-- Material for this task follows --
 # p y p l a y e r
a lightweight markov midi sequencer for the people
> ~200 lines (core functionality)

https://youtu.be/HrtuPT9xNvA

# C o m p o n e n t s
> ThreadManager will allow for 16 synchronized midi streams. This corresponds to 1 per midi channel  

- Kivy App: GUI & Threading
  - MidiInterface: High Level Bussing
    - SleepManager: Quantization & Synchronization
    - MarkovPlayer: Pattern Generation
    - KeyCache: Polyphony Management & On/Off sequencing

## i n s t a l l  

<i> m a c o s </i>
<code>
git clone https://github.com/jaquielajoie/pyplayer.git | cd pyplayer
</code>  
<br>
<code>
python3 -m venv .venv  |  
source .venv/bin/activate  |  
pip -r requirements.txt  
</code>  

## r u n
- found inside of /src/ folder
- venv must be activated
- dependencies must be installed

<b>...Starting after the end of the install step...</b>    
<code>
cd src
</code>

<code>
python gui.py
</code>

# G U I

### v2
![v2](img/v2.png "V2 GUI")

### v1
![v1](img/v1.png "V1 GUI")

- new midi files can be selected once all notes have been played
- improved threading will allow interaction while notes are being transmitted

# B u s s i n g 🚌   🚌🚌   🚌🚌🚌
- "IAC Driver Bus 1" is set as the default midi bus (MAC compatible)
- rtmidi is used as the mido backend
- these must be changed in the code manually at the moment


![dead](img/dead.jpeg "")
-- Material for this task concluded --
-- Material for this task follows --
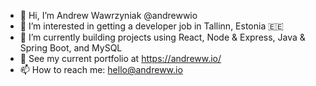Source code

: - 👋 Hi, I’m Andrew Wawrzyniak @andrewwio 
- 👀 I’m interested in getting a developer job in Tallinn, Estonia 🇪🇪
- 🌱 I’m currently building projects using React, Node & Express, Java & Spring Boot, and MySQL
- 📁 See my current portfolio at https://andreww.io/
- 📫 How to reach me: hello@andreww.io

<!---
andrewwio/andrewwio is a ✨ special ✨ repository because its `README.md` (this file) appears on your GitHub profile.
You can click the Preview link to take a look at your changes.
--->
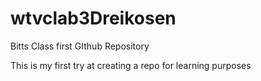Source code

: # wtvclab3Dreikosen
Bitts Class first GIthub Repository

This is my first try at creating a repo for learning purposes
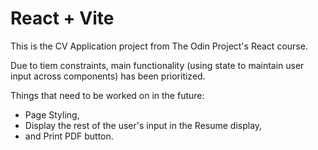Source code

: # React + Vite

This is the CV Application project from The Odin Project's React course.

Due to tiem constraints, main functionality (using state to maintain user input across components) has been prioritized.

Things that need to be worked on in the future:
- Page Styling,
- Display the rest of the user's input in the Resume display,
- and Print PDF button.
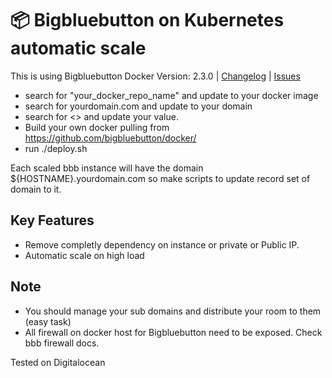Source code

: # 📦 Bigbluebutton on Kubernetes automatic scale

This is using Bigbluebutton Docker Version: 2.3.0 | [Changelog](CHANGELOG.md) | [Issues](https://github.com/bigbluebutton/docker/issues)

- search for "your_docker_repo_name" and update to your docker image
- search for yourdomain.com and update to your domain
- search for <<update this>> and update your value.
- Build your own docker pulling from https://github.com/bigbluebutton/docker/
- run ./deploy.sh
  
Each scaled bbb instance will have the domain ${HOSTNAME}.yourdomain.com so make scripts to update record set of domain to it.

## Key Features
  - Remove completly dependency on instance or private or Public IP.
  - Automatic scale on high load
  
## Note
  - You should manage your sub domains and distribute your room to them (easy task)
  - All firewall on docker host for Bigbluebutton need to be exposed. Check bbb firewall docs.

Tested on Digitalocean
-- Material for this task concluded --
Check the data above and report how many lines include the word "from", using a bare number.

**Result of this task**
2